Way too tired (already!), this'll be short…
On the way to the cinema at one point today I walked past a family who were taking photos of themselves in and around one of those bicycle cab things. The husband, in his best Prince Philip accent, was trying to persuade the cyclist to stand by his cab and "make slitty eyes". Unfortunately, to the best of my knowledge hubbie is still alive.
Natural City
(Min Byung-chun / South Korea / 2003 / 112 min)
"Shades of Blade Runner in this stunning futuristic tale of cops on the trail of rogue humanoids." — EIFF
This owes a lot to Blade Runner, and some to Aliens (for its fight scenes) too: less sympathetic to the cyborgs though, and I don't think as atmospheric. Nevertheless, very entertaining and with plenty of polished special effects. After laughing my way through the melodrama (reminiscent of The Killer at points) and a pop video moment near the end I discovered that the woman sitting next to me was a friend of the director. Didn't seem to take it too badly though, think she was laughing too. Phew.
In The Dark (documentary trio)
(Sergei Dvortsevoy / Russia & Finland / 2004 / 41 min)
Preceded by Tom Collinson's Flying People, wherein a champion kite flyer has introduced his blind day-job boss to the joys of kite-flying — interesting, highly specialist stuff — and Julia Daschner's Lormen, a video of a deafblind couple having a conversation using their hands (the "Lormen" tactile hand alphabet apparently). Mikes were attached to (or near?) their hands and amped way up, so there were good thumpy scratchy slidy noises accompanying all the hand movements. This was fascinating to watch, particularly the etiquette of offering your upturned palm to the other person's hand for them to speak, which would get dropped during intense moments of conversation — imagine trying to get a word in edgeways when you have to stop listening in order to speak…
Then there was In The Dark, about a blind man (seemingly recently bereft) living in a Moscow appartment with his cat. Tough mixture of funny (mainly because of the cat) and extraordinarily sad. Winner of the "first tears of the fest" award for me anyway.
Take My Eyes (Te doy mis ojos)
(Iciar Bollain / Spain / 2003 / 106 min)
"Sensitive treatment of a difficult subject; winner of six Spanish Goya awards, including Best Film of 2004." — EIFF
So who wrote this scheduling program that it followed up a trio of documentaries about blindness with something called "Take My Eyes", huh? I keep thinking Skynet… Rivetingly acted drama about a woman and her abusive husband, this builds traumatising levels of tension with alternating reconciliation and abuse, with blessedly minimal physical violence — its threat more than anything else kept me permanently on edge when the couple were together. The relationship portrayed is convincing and passionate, and both roles are substantial and deep, set against a coherent background of family and friends. The tension is leavened with wonderfully well-observed (and often comic) dialogue and scenes at intervening points. One of the best so far.

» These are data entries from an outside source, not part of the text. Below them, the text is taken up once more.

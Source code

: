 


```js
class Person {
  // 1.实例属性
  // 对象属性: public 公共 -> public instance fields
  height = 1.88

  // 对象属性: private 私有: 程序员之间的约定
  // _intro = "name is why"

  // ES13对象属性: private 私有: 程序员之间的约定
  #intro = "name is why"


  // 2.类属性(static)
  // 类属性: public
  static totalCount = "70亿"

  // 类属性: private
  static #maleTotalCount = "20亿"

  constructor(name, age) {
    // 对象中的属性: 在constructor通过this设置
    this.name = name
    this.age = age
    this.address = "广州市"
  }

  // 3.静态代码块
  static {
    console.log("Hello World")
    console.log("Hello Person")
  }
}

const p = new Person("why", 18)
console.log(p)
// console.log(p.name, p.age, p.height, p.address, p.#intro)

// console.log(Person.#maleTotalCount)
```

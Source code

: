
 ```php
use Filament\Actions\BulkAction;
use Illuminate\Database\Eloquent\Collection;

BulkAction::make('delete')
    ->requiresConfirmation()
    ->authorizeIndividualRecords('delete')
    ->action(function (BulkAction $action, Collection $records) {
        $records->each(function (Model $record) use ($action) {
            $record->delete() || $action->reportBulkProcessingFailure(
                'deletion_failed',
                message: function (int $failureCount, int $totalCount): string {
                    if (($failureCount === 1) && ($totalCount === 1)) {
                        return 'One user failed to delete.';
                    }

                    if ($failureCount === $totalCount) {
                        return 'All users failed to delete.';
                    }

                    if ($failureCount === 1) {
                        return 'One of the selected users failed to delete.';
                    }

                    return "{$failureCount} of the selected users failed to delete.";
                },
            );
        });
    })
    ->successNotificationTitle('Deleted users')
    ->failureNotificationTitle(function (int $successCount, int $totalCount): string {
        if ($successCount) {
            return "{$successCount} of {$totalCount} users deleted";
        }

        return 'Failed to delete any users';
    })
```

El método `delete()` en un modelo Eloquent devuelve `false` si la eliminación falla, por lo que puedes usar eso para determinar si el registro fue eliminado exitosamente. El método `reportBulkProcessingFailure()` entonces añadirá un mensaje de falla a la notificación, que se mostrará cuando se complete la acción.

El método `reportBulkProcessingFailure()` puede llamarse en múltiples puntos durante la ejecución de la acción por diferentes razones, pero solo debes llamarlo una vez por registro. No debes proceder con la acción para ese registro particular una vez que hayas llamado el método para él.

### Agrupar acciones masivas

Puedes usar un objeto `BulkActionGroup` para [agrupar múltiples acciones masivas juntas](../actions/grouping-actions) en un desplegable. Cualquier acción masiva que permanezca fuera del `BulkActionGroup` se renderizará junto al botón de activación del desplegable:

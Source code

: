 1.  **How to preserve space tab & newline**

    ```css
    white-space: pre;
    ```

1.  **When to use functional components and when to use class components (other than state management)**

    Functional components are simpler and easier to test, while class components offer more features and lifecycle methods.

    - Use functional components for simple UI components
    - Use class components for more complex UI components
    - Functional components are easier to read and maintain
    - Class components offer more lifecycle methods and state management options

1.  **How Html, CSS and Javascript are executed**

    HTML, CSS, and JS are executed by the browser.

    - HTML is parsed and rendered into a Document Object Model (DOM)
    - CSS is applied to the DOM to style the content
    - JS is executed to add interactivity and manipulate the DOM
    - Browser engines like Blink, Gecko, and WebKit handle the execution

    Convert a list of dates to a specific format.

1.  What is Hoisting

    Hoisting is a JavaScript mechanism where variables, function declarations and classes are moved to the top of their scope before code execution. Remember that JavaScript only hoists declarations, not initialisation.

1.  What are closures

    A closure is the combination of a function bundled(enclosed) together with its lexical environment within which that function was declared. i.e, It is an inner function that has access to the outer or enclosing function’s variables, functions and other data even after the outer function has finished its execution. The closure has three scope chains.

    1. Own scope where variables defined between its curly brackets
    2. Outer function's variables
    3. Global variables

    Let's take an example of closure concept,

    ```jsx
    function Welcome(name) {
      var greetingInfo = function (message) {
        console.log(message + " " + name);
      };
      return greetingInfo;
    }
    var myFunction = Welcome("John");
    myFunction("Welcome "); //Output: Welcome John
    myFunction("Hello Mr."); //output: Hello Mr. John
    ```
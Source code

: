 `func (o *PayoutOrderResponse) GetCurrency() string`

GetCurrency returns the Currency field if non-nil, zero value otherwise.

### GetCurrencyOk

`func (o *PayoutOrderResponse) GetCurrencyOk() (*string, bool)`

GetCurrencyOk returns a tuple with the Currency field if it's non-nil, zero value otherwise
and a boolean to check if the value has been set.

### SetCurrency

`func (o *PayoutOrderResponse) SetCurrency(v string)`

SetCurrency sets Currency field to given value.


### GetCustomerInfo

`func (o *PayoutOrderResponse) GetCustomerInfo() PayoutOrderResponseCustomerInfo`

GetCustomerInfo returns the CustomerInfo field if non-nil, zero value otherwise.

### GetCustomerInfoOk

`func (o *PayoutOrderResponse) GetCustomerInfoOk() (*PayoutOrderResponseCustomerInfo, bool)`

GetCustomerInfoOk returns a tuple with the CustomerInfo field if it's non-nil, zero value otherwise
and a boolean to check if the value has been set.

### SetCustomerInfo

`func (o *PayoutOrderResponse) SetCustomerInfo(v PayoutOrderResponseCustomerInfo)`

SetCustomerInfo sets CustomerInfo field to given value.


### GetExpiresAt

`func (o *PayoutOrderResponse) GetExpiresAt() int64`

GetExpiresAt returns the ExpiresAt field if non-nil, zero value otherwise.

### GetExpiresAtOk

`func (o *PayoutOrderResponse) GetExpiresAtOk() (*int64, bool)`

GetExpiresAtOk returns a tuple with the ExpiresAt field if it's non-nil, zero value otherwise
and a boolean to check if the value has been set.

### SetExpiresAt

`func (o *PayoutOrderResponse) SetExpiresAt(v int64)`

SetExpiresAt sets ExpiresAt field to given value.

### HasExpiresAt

The director's presence was welcome, fractionally marred by a festival interviewer who was too anxious to ask her own questions.
Los Muertos
Lisandro Alonso / Argentina / 2004 / 78 min)
"New Argentine cinema finds its poet and master in Lisandro Alonso" — Variety
Utterly gorgeous film about a man leaving twenty-five-odd years of prison and travelling up a river to find his daughter. Peaceful, beautiful, very straight and unsentimental, there's a darker undercurrent it's easy to lose in the sheer wonder of watching. The journey involves meeting a number of people and fending for himself as he travels. It's just unlike anything else I've seen in a long time. (Warning: an animal was most certainly killed in the making of this film)
During the director's Q&A afterwards I felt he hadn't quite successfully communicated the subject's darkness since I was so taken with the film's loveliness that I didn't really feel the underlying threat/ambiguity/disconnectedness of the central character until the end (that's not a spoiler: I'm not saying that something happens, just that the dark mood became a little clearer to me at the end).
Skinned Deep
(Gabriel Bartalos / USA / 2003 / 97 min)
"Why DO people drive in the woods, anyway? Don't they know that it never ends well?" — EIFF
Up there with Street Trash (They Melt!) and Spontaneous Combustion for low-budget silliness, this slashery horrory romp features apple pie Americans and geriatric Hell's Angels being gleefully murdered by all kinds of freaks and weirdos including the bastard offspring of Oddjob and Mini-Me. Scores lots of points for 1) having Sean Connery voice its archvillain (uh, well, it sounds like him), 2) the director throwing plastic plates at the audience while it was showing, and 3) the inspired closing credits soundtrack, which had the audience in hysterics. Worth waiting for, as the satanic adexec would say.